PARECÍA BUENA GENTE - Una cuestión de ritmo

-Pibe, tranquilo, no te apurés…-escuchó que le dijo Galindez.

El tono fue amable pero firme. Era una orden, sí, pero Martín percibió un gesto de complicidad en la sonrisa franca del jefe que acompañó la frase. Bajó de la escalera y contempló el árbol de lejos. Quizás Galindez le pidió que fuera despacio para que no le saliera desprolijo el trabajo. Hasta donde había podado la copa estaba parejita, bien curvada, no quería fallar porque apenas hacía días que había entrado a la municipalidad y tenía que hacer buena letra.

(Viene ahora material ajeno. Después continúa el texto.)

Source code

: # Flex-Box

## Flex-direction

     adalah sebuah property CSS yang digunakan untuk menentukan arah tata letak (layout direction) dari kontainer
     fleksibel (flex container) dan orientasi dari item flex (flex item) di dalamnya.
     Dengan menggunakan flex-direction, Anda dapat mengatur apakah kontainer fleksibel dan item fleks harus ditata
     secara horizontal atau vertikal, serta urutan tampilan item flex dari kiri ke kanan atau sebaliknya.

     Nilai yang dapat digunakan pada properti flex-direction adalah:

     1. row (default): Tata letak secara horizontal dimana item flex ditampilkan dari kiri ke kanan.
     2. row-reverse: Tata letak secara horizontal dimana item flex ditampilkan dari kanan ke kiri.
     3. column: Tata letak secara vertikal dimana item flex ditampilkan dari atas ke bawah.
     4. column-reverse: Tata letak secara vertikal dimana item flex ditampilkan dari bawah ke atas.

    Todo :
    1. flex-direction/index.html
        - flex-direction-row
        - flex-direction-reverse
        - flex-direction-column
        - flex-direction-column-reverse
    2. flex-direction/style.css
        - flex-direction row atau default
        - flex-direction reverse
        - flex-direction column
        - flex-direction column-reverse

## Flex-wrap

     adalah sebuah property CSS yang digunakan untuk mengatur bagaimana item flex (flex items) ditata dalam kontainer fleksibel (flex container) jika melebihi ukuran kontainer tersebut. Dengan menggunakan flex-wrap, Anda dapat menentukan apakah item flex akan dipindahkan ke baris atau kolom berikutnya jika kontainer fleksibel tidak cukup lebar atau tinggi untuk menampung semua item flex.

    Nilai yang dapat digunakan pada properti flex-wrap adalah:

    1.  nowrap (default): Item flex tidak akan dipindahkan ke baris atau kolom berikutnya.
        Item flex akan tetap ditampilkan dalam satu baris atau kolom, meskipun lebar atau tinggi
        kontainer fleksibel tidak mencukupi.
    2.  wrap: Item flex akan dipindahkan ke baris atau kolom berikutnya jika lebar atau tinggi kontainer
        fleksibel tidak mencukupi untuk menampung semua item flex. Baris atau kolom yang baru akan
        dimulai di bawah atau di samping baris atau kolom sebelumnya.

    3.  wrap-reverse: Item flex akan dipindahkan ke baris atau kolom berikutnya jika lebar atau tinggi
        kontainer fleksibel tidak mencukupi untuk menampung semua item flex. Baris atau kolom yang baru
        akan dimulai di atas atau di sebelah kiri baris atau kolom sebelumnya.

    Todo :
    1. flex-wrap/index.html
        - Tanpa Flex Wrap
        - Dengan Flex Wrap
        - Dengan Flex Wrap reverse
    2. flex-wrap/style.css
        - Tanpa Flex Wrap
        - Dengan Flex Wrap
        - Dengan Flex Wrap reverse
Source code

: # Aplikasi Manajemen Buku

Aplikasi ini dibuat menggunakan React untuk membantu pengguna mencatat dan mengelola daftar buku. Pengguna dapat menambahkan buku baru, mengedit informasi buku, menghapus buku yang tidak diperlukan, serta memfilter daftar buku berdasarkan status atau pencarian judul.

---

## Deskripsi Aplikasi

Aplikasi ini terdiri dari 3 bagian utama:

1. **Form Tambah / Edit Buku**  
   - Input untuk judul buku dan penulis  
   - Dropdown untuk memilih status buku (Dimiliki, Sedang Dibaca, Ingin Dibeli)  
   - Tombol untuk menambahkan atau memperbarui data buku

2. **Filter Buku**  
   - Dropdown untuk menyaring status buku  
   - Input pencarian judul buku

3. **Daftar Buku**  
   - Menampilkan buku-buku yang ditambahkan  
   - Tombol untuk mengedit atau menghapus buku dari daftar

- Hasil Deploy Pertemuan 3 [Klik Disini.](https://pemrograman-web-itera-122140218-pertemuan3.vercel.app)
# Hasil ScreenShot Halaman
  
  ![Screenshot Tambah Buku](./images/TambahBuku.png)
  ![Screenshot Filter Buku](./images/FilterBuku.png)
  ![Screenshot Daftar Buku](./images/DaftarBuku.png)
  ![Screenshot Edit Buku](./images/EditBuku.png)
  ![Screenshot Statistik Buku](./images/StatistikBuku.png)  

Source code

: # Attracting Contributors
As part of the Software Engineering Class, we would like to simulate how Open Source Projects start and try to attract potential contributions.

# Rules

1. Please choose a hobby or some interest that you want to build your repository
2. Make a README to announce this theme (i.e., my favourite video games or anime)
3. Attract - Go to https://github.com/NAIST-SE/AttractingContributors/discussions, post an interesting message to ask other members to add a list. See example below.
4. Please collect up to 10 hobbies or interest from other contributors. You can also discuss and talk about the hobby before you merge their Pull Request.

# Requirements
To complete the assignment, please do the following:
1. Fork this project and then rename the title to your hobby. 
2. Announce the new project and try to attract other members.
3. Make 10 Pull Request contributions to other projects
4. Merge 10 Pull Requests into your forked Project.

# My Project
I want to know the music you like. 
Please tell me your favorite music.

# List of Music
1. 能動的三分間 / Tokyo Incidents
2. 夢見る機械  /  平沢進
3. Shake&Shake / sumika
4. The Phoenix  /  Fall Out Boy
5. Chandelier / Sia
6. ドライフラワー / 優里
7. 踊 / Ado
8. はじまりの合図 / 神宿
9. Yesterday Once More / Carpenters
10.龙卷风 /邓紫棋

El viejo Galindez parecía buena gente, y Martín había notado que los otros, el que apenas hablaba y se llamaba José, un poco mayor que él y un poco menor que el viejo, y los dos morochos que parecían hermanos, hacían todo lo que Galindez le ordenaba. Galindez era el apellido del viejo y al parecer esos apellidos no precisan nombres que le antecedan. Pero Galíndez definitivamente parecía buen tipo, se llevaba bien con todos y casi siempre estaba de buen humor.

-Pibe, ya te dije, no te apurés....

El “Ya te dije” no sonó amable esta vez, Martín inmediatamente detuvo la motosierra y giró la cabeza para corroborar cuál era el gesto de la cara que escoltaba ahora a aquellas palabras, necesitaba deducir si el grito del viejo se debía al ruido ensordecedor de la motosierra u a otra cosa. Definitivamente no parecía enojado pero tampoco contento. Martín bajó de la escalera y miró el paraíso nuevamente a la distancia, y sintió que estaba perfecto. Recordó a su padre, al que le gustaba que hiciera bien las cosas, sin dudas estaría orgulloso. Quizás, pensó, Galindez lo quiere más corto y se decidió a consultarlo pero el jefe estaba ya en la esquina haciendo el fuego para los choripanes.

De siete de la mañana a ocho desayuno, de ocho a nueve traslado hacia la zona y corte de calle, de nueve a diez preparación de herramientas, de diez a doce a podar, de doce a una almuerzo, de una a dos recolección y luego replegarse para volver al corralón. En apenas dos semanas Martín había aprendido la rutina que le tocaba en esa época del año, y la había asumido de tan buena gana que despachaba tres o cuatro árboles cuando los demás terminaban con uno.

Mientras comían los choripanes se habló poco. El ambiente se sentía tenso como la hoja de la motosierra. Cosa rara, pensó Martín, y más raro fue cuando Galindez, terminado el almuerzo, en lugar de la motosierra le alcanzó un viejo serrucho de mano y le dijo:

-Vos seguí con este, pibe…

Martín aceptó el desafío y quiso demostrar que él, con el serrucho, podía tener el mismo desempeño que los demás con la motosierra. Ahora le tocaba la inmensa mora. Acomodó la escalera en su tronco, subió serrucho en mano y con la energía que dan los veinte años cumplidos desgarró gajos y ramas con gran rapidez. Bajaba, corría la escalera, subía, cortaba y así una, dos, tres y más de diez veces sin ni siquiera agitarse.

En una de esas pausas en que desplazaba la escalera para acomodarse y continuar, algo compacto y pesado impactó en su oreja derecha con tal fuerza que lo desparramó en el piso. El calor ardiente y el aturdimiento más el desconcierto de no entender qué es lo que había sucedido hizo que sus ojos se llenaran rápidamente de lágrimas y así, cuando giró el rostro para saber la causa del impacto, adivinó que el bólido que lo había desarmado de dolor era un puño, más precisamente el puño de Galindez y allí estaba la cara de Galindez, la que ahora veía distorsionada y borrosa por la humedad de sus ojos y oyó que algo le decía, le decía que ya la había dicho que no se apurara, que acá hay que ser solidarios y que nadie se tiene que adelantarse, que esto no es una fábrica, que acá se va al ritmo de todos.